If a preliminary framework that hasn’t fully resolved remaining differences is announced, expect the U.S. Congress to seize on the inability to nail down more specifics as its excuse to try to pass legislation that could scuttle any hopes of progressing to a final deal.
* IN SWING STATES, BROAD SUPPORT FOR IRAN NUCLEAR DEAL: A new Quinnipiac poll finds that large majorities in key swing states support a negotiated nuclear deal with Iran: In Florida, it’s 63-26; in Ohio it’s 68-22; and in Pennsylvania, it’s 65-24.
At the same time, large majorities in all three states also say they they support legislation that would make any agreement subject to Congressional approval.

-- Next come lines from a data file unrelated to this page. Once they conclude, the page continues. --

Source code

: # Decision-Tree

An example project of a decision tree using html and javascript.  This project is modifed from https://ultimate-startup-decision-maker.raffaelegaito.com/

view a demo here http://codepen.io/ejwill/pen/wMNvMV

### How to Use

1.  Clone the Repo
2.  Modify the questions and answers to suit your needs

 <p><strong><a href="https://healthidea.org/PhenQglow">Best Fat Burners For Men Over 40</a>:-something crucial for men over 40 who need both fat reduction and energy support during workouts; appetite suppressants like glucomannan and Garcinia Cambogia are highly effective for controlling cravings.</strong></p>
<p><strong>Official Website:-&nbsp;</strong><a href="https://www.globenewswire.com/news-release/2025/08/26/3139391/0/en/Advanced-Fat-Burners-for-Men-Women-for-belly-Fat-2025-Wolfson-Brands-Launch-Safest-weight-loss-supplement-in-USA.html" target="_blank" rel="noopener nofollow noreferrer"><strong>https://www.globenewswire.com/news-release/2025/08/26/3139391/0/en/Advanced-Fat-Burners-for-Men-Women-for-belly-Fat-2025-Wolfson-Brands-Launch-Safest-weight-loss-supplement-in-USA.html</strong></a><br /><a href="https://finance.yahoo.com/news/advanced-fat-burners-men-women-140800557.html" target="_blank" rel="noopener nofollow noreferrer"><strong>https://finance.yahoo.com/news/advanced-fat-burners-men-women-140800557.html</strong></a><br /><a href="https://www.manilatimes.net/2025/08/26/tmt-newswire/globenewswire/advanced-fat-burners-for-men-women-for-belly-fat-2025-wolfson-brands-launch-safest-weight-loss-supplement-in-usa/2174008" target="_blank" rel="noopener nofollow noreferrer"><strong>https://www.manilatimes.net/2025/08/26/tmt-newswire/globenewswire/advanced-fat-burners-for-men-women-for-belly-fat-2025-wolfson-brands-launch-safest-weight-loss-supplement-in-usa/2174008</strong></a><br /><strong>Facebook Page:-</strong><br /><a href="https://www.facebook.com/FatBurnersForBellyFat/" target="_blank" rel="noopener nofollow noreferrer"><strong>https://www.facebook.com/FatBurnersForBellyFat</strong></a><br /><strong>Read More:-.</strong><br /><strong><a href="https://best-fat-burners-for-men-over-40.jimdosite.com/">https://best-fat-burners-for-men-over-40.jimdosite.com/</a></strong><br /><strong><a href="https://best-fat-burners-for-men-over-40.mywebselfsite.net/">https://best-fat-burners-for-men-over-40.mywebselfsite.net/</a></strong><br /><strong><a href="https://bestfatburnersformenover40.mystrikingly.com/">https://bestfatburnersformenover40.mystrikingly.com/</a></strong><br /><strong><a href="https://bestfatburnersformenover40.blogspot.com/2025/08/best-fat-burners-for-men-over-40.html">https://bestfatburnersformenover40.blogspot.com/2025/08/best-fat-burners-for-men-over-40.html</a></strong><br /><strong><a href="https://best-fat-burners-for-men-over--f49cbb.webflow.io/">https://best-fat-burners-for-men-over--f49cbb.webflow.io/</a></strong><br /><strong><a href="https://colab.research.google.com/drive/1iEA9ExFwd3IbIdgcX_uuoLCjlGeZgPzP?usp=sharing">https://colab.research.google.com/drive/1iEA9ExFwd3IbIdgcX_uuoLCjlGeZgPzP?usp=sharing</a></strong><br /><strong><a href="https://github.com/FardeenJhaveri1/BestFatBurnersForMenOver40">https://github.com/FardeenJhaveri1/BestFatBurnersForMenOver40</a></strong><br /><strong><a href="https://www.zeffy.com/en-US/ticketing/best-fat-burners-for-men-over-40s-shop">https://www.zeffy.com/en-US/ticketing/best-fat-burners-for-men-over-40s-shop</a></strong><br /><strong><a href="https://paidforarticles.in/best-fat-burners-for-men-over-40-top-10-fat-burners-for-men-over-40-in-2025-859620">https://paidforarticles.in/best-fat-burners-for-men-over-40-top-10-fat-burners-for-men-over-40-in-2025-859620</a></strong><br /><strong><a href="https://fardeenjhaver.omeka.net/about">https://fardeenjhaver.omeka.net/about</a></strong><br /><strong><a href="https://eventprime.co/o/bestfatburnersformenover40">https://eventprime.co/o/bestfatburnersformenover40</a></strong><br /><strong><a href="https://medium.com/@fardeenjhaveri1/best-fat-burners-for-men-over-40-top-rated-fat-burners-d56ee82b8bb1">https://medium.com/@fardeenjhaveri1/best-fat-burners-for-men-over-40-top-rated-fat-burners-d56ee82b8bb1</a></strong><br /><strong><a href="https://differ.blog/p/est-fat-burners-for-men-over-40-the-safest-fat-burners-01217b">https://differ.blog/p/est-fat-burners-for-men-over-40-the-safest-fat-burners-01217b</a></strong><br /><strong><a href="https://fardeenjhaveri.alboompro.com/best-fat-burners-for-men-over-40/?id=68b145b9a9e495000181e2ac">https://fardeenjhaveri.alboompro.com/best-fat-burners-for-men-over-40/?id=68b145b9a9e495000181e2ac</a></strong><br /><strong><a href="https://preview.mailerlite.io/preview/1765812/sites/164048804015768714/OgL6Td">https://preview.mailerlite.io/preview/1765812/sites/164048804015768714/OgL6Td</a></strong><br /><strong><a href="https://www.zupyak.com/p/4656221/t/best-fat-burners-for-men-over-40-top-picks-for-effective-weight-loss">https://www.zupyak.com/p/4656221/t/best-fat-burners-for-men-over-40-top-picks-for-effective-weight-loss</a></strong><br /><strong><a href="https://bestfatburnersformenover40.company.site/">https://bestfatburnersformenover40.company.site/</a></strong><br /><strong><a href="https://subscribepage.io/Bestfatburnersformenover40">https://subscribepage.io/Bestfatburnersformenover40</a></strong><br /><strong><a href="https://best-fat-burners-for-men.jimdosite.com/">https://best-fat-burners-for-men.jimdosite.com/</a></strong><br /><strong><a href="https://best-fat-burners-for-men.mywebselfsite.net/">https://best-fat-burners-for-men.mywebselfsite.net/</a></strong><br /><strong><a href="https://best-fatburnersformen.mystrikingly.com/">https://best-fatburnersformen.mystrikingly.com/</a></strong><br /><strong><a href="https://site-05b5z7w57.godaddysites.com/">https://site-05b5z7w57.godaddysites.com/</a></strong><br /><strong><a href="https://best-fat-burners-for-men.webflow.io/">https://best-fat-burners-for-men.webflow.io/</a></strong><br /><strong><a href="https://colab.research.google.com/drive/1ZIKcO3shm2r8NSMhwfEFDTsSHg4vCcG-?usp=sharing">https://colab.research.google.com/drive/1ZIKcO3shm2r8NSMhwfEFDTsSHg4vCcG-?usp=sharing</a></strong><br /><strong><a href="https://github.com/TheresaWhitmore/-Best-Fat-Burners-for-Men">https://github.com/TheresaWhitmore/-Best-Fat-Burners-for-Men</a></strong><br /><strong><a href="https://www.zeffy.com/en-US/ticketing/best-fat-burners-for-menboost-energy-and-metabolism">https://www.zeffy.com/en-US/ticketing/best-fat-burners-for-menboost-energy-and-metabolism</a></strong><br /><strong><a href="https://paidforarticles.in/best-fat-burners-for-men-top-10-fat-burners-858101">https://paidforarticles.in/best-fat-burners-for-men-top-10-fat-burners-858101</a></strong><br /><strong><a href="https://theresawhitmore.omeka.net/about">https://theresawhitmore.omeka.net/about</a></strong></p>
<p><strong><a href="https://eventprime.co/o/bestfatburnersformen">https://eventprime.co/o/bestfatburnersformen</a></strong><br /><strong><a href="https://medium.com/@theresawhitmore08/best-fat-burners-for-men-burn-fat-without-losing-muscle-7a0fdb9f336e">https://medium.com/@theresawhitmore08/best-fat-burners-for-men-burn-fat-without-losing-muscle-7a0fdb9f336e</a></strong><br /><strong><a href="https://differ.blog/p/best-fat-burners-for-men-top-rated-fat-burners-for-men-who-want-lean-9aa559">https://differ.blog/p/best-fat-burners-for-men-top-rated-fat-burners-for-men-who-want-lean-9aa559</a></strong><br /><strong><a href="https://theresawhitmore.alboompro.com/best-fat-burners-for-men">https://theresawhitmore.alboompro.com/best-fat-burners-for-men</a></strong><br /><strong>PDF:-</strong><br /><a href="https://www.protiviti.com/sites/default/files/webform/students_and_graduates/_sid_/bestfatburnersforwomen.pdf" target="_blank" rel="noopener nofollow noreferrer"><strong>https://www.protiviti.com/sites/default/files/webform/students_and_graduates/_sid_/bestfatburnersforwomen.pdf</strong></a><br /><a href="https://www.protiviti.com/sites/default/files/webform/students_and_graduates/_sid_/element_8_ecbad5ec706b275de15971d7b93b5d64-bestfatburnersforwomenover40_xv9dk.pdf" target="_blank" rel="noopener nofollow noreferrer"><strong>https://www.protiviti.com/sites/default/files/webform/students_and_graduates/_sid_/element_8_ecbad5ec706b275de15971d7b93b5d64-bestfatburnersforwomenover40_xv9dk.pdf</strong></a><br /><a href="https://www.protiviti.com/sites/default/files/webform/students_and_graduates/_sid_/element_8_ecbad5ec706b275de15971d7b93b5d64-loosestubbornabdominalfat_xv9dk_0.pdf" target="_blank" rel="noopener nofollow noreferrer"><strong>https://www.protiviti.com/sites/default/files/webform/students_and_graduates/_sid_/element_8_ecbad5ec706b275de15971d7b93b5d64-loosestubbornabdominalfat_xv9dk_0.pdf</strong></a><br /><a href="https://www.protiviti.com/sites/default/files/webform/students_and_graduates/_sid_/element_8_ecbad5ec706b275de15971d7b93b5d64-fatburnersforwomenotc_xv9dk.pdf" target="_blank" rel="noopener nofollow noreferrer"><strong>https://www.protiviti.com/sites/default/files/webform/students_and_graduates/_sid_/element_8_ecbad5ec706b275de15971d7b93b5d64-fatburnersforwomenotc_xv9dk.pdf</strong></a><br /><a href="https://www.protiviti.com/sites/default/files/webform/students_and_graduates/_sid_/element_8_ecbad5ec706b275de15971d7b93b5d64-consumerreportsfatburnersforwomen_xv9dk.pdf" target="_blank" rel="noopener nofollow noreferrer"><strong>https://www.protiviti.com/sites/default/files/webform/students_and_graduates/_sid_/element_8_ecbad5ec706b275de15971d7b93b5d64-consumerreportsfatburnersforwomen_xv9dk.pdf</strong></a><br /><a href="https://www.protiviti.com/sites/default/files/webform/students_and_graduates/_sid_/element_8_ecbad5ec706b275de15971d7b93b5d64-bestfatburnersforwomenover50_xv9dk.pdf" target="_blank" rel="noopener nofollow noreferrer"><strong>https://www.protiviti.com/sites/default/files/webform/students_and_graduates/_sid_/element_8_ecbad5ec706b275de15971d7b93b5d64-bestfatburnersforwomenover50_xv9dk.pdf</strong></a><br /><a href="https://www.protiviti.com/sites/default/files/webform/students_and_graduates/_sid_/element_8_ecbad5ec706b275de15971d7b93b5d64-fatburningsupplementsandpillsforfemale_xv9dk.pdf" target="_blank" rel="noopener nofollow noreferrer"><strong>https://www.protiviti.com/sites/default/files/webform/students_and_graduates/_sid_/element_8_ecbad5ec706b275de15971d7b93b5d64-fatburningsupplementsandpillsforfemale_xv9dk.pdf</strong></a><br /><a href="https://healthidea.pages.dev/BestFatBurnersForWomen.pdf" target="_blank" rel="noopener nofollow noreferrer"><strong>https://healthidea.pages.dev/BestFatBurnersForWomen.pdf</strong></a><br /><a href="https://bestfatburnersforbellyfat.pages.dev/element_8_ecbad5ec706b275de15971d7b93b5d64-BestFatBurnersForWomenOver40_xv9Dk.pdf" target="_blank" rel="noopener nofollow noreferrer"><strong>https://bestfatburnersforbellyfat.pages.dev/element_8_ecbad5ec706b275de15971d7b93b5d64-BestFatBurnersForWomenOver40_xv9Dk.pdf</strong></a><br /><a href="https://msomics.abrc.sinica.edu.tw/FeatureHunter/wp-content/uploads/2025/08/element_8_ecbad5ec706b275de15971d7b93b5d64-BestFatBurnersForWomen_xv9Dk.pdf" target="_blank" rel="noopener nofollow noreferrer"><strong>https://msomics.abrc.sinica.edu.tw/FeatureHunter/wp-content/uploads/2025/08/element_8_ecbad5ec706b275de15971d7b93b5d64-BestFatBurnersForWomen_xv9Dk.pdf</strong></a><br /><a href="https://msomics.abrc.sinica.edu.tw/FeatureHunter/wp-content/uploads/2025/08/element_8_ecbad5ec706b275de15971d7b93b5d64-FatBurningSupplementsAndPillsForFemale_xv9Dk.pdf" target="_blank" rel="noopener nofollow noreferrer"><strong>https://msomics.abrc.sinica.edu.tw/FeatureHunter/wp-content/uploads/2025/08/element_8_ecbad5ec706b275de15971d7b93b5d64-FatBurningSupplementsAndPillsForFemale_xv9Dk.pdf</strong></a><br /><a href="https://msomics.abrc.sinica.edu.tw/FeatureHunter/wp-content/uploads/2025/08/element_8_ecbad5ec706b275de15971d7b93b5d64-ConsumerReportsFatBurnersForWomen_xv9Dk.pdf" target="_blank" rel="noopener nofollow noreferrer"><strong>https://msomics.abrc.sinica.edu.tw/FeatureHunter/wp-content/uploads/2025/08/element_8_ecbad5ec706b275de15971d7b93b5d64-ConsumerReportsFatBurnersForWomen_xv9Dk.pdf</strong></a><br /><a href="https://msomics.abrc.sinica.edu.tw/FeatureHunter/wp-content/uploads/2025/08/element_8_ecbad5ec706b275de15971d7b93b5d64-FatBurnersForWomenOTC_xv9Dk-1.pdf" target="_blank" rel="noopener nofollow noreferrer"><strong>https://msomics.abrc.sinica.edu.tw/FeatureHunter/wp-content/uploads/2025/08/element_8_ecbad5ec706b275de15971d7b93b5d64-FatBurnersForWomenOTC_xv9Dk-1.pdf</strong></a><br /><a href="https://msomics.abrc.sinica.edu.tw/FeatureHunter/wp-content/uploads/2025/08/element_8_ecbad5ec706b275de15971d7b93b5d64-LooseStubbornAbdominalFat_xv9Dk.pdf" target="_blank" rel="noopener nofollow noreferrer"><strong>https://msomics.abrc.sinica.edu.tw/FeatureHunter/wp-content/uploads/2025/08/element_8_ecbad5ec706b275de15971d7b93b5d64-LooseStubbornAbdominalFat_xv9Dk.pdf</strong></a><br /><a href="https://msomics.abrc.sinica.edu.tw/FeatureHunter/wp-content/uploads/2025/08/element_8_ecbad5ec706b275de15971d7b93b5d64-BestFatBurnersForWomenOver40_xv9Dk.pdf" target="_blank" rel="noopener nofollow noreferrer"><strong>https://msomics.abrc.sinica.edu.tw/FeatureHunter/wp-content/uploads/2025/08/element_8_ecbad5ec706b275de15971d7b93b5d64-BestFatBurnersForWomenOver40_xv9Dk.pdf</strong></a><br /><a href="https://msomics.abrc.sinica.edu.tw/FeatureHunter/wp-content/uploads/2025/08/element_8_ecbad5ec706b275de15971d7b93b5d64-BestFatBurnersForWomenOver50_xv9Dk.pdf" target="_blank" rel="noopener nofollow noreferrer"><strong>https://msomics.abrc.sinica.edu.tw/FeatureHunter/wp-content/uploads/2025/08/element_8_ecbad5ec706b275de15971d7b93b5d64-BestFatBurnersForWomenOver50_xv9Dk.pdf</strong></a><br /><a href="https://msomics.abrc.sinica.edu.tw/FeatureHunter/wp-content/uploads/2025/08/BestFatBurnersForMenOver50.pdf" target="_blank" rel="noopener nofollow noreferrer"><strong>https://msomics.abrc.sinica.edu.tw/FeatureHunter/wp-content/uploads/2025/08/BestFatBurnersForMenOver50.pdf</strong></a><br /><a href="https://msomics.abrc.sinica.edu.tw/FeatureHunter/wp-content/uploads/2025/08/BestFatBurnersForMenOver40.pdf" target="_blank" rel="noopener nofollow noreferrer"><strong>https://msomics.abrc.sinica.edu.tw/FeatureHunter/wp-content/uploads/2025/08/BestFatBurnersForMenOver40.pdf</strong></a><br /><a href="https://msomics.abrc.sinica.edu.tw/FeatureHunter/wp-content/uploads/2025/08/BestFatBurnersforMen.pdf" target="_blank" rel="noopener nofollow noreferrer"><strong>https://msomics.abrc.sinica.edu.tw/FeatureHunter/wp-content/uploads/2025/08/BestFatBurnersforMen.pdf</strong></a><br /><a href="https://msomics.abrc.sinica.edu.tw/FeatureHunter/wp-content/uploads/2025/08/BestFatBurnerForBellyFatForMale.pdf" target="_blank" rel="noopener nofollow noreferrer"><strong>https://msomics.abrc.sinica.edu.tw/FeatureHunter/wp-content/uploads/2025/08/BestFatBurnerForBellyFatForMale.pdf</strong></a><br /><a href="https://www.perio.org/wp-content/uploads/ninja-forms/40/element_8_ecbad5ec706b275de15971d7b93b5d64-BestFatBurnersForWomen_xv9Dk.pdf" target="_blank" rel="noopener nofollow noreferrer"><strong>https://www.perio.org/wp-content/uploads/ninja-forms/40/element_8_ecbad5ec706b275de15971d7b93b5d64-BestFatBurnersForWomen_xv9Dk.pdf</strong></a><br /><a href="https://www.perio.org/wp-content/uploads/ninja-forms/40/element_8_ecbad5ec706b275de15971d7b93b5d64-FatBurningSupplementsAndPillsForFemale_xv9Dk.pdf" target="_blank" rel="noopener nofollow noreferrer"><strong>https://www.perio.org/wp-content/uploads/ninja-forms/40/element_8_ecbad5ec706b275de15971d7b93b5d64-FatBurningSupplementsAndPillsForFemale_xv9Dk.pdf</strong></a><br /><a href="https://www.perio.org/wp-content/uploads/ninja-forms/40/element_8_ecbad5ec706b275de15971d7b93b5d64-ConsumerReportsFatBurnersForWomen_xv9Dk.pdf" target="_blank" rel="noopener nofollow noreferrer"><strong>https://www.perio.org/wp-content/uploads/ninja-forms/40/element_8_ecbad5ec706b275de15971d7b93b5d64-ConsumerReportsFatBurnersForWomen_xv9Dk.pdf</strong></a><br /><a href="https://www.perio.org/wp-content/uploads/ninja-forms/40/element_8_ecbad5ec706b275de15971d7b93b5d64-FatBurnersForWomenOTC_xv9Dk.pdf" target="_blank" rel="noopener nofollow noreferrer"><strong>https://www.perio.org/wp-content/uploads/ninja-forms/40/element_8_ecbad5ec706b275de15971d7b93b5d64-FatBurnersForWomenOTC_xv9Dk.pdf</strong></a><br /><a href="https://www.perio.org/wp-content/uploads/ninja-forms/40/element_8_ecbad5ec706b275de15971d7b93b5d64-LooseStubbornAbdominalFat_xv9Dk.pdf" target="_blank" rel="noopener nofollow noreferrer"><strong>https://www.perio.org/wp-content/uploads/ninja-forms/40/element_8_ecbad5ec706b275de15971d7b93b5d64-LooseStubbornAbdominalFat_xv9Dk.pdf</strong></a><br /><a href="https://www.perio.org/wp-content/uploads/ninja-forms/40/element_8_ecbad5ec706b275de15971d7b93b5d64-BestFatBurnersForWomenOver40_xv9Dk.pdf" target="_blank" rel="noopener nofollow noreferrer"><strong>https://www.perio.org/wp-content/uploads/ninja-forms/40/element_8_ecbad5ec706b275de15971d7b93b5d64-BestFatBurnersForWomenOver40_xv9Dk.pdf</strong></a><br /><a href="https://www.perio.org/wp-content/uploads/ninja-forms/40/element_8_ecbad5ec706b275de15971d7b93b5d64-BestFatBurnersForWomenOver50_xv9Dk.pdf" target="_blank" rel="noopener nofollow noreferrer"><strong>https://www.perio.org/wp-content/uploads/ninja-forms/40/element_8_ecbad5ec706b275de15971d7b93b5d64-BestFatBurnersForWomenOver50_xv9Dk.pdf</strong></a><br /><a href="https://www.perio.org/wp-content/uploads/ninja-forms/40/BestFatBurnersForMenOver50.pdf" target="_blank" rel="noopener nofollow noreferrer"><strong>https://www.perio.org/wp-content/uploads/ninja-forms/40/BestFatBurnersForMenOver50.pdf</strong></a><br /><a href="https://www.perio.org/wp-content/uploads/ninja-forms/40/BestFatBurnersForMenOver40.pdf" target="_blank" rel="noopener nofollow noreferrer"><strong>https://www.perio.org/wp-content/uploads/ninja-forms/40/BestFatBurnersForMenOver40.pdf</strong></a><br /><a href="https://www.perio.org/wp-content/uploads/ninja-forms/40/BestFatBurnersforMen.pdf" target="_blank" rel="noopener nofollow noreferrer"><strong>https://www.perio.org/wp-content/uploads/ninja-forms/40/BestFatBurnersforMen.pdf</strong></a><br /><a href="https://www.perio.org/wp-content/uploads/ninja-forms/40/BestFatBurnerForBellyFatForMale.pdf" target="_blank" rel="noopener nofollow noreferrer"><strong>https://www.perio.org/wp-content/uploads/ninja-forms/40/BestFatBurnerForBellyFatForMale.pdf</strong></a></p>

Hopefully Democrats will ultimately coalesce behind legislation that does this without also containing provisions that risk scuttling a deal.
* EVEN REPUBLICANS SUPPORT IRAN NUKE DEAL: The Quinnipiac poll also finds that in Florida, Republicans support a deal by 53-40; in Ohio they support it by 61-31, and in Pennsylvania, they support one by 58-37. Of course, the question wording doesn’t tell Republican voters that this deal is being negotiated by Obama, which would probably shift the results radically.
* OBAMA APPROVAL SOFTENS, BUT HE’S SEEN TAKING LEADERSHIP ROLE: A new Washington Post poll finds that Obama’s approval rating is at 47 percent, suggesting his recent rising numbers could be flattening. But this is interesting:
By a margin of 7 points, Americans say Obama is taking a stronger leadership role than congressional Republicans in Washington these days, a 5-point boost since January. Around this time four years ago, after the Republicans had captured the House and made historic gains in the midterm elections, Republicans enjoyed a 7-point advantage.6
Paging the Leadership Pundits…
* AND REPUBLICANS VOW TO BLOCK GLOBAL CLIMATE DEAL: Coral Davenport reports that the Obama administration has rolled out its comprehensive plan to cut greenhouse gas emissions by nearly a third over the next decade, an opening bid of sorts in advance of global climate talks that are set for later this year. But:
Senator Roy Blunt, a Missouri Republican, has put together legislation intended to nullify Mr. Obama’s international climate change agreements. Republican leaders may try to add that as an amendment to must-pass legislation, like a critical spending measure later this year, to force the hands of Mr. Obama and other Democrats…Republicans intend to stress to other nations that the regulations could still fall to legal challenges.
As noted recently, Republicans are working to undercut Obama’s efforts to negotiate a global climate deal by sowing doubts about our ability to meet its end of the bargain. But Hillary Clinton has vowed to protect Obama’s actions at all costs. Onward to 2016!